Thence we skip here singular steps like action acceptance or primary
election invocation.    

**Multi primary switch stages**

> stage/group_rpl/Multi-primary Switch: waiting for pending transactions to finish.

The old primary updated the *enforce_update_everywhere_checks* variable and
collected the set of currently ongoing transactions.   
In this stage we show the progress of how many transactions are left
for execution. 

> stage/group_rpl/Multi-primary Switch: waiting on another member step completion

While the above step runs, the old secondaries are in wait state.   
This stage shows we are waiting on a message from the old
primary member.

> stage/group_rpl/Multi-primary Switch: applying buffered transactions.

The old primary executed all the above transactions.   
The secondaries must also wait for them to be executed locally.   
This stage reports when the process is over.

> stage/group_rpl/Multi-primary Switch: waiting for operation to complete on all members.

Due to the asynchronous nature of the algorithm, completion time in
different members can differ.   
This stage reports how much members finished vs the ones that are
still missing.  

**Single primary switch stages**

>  stage/group_rpl/Single-primary Switch: checking group pre-conditions.

Check if the group has running channel slaves or members of an invalid
version.     
This stage reports the completion of the several verification steps. 

> stage/group_rpl/Single-primary Switch: executing Primary election

Primary election is invoked and runs in all members.

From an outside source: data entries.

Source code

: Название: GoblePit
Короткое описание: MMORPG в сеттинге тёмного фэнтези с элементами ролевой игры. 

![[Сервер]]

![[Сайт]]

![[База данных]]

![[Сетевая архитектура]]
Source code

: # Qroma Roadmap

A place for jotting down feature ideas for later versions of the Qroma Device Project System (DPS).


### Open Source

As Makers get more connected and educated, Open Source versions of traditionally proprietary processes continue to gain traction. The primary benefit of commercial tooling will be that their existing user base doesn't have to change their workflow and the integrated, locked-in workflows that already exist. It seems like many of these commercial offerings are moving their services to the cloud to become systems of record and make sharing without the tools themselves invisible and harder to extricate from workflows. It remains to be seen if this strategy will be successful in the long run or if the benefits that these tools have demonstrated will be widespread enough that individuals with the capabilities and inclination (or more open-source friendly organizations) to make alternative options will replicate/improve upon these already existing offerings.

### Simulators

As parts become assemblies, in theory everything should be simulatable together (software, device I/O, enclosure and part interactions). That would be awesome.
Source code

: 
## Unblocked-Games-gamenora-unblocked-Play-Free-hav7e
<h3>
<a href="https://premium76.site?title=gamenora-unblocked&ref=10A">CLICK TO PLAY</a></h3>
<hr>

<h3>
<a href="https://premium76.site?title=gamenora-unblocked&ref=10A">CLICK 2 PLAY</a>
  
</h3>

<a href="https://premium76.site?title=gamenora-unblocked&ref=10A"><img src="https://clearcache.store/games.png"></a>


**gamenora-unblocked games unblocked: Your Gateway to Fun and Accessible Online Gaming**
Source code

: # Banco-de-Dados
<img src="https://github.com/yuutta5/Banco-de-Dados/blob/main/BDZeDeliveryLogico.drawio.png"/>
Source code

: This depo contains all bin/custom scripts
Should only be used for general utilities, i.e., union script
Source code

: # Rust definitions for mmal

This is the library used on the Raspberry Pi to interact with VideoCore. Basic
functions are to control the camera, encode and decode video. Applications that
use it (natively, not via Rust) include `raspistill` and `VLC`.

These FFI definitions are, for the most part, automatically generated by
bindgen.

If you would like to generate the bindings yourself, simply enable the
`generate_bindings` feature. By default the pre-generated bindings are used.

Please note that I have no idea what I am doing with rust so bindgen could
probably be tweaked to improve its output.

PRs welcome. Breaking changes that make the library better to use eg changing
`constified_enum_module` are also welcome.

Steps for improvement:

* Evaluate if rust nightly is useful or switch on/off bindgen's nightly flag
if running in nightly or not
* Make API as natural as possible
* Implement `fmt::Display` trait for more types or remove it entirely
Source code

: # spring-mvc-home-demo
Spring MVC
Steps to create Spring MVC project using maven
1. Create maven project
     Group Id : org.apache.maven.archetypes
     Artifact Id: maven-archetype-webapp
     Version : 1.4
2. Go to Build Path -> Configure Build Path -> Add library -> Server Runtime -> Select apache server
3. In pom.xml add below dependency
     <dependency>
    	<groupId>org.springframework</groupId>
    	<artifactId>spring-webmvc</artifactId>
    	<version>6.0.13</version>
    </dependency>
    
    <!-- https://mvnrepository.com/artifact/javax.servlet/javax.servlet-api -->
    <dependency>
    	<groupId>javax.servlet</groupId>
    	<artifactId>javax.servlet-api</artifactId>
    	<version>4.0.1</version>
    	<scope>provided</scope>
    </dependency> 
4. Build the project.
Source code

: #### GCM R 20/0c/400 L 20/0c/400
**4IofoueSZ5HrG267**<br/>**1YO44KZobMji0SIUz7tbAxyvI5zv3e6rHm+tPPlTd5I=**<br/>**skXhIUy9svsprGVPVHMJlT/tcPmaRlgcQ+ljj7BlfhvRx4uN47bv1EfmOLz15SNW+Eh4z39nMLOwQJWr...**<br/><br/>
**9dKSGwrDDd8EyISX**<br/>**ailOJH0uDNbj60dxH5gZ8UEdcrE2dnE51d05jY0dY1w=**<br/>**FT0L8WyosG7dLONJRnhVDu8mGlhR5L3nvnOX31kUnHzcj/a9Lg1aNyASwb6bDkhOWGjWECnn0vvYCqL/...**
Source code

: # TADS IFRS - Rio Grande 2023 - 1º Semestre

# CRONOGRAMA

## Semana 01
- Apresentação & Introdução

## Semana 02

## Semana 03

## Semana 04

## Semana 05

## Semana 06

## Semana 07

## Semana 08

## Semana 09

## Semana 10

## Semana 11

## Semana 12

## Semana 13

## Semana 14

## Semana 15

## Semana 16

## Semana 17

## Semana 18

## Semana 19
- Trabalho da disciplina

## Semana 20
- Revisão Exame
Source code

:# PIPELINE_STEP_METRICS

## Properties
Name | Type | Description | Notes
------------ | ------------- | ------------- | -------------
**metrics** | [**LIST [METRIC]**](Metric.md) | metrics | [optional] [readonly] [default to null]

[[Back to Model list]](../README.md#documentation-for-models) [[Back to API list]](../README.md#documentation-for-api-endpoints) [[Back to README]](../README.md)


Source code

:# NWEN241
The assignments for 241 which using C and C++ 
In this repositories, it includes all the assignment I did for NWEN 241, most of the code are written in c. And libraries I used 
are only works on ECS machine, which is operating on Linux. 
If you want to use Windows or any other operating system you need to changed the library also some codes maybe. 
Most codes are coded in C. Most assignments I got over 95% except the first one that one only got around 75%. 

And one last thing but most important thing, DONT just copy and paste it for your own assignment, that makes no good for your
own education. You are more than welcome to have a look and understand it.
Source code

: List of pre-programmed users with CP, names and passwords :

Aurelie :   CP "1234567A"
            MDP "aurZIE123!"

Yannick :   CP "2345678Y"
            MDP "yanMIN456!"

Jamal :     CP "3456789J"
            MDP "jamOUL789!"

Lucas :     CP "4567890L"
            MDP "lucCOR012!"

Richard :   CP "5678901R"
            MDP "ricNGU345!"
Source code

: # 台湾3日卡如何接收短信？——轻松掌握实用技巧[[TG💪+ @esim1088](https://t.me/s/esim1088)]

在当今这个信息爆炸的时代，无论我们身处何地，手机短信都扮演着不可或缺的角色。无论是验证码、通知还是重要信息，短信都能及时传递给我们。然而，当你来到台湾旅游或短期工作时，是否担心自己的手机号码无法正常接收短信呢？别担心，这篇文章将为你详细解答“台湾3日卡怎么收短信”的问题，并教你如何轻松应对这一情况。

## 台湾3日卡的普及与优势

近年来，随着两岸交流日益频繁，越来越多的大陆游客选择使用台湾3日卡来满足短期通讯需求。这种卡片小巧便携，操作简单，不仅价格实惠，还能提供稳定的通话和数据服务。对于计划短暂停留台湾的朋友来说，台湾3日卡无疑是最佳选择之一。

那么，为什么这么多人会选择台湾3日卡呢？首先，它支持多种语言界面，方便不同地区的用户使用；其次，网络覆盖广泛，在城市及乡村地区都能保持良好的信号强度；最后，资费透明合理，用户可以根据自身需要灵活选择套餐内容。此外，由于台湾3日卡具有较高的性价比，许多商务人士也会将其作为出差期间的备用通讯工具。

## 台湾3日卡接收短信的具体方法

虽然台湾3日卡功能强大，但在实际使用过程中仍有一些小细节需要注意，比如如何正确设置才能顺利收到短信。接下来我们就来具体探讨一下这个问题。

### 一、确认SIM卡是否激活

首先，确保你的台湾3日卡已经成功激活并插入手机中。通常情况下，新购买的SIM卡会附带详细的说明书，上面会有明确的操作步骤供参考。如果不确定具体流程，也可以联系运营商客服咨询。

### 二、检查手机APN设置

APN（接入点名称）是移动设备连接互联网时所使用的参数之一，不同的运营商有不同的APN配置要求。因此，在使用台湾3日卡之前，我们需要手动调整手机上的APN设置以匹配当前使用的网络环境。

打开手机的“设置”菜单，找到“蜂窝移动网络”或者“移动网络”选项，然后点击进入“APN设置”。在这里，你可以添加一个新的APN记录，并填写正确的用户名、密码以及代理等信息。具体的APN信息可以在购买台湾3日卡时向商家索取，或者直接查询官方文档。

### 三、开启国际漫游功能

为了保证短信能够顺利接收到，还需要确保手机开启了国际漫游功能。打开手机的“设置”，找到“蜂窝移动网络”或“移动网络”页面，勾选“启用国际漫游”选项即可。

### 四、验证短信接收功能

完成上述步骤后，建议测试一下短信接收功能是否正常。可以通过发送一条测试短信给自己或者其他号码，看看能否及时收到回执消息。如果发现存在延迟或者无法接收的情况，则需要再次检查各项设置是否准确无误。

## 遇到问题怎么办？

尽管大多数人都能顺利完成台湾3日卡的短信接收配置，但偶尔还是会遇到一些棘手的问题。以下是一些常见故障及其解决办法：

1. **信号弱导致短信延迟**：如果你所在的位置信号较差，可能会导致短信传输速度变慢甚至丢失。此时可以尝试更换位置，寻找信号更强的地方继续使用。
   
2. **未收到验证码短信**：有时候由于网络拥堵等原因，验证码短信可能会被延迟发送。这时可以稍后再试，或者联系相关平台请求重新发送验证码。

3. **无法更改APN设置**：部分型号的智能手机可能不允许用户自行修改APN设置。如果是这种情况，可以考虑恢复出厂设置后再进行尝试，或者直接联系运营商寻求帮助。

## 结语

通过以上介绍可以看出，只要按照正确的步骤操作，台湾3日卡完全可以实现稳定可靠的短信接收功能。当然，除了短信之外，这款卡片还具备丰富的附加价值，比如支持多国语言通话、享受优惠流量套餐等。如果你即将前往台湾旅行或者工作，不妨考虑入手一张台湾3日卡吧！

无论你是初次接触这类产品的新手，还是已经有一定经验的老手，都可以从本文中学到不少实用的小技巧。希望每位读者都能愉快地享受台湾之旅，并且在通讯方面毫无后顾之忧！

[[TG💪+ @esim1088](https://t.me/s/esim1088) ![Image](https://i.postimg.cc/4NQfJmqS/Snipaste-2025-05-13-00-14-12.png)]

This stage means
the algorithm is waiting on the election.

> stage/group_rpl/Single-primary Switch: waiting for operation to complete on all members.

Due to the asynchronous nature of the algorithm, completion time in
different members can differ.  
This stage reports how much members finished vs the ones that are
still missing.  

**Primary switch stages**

> stage/group_rpl/Primary switch: checking current primary pre-conditions.

Check if the old primary has running channel slaves.
This stage reports the completion of the several verification steps. 

> stage/group_rpl/Primary Switch: waiting for pending transactions to finish.

The old primary updated the *enforce_update_everywhere_checks* variable and
collected the set of currently ongoing transactions.   
In this stage we show the progress of how many transactions are left
for execution. 

> stage/group_rpl/Primary Switch: waiting on another member step completion


While the above step runs, the old secondaries are in wait state.   
This stage shows we are waiting the execution of the above
transactions that will lead to the primary election phase.

> stage/group_rpl/Primary Switch: executing Primary election

Primary election is invoked and runs in all members. This stage means
the algorithm is waiting on the election outcome.

> stage/group_rpl/Primary Switch: waiting for operation to complete on all members.

Due to the asynchronous nature of the algorithm, completion time in
different members can differ.  
This stage reports how much members finished vs the ones that are
still missing.  

**Primary election stages**

> stage/group_rpl/Primary Election: applying buffered transactions.

The old primary executed all the above transactions.   
The secondaries must also wait for them to be executed locally.   
This stage reports the progress of this stage

> stage/group_rpl/Primary Election: waiting on current primary transaction execution

When the secondaries are waiting on the primary to end the above stage.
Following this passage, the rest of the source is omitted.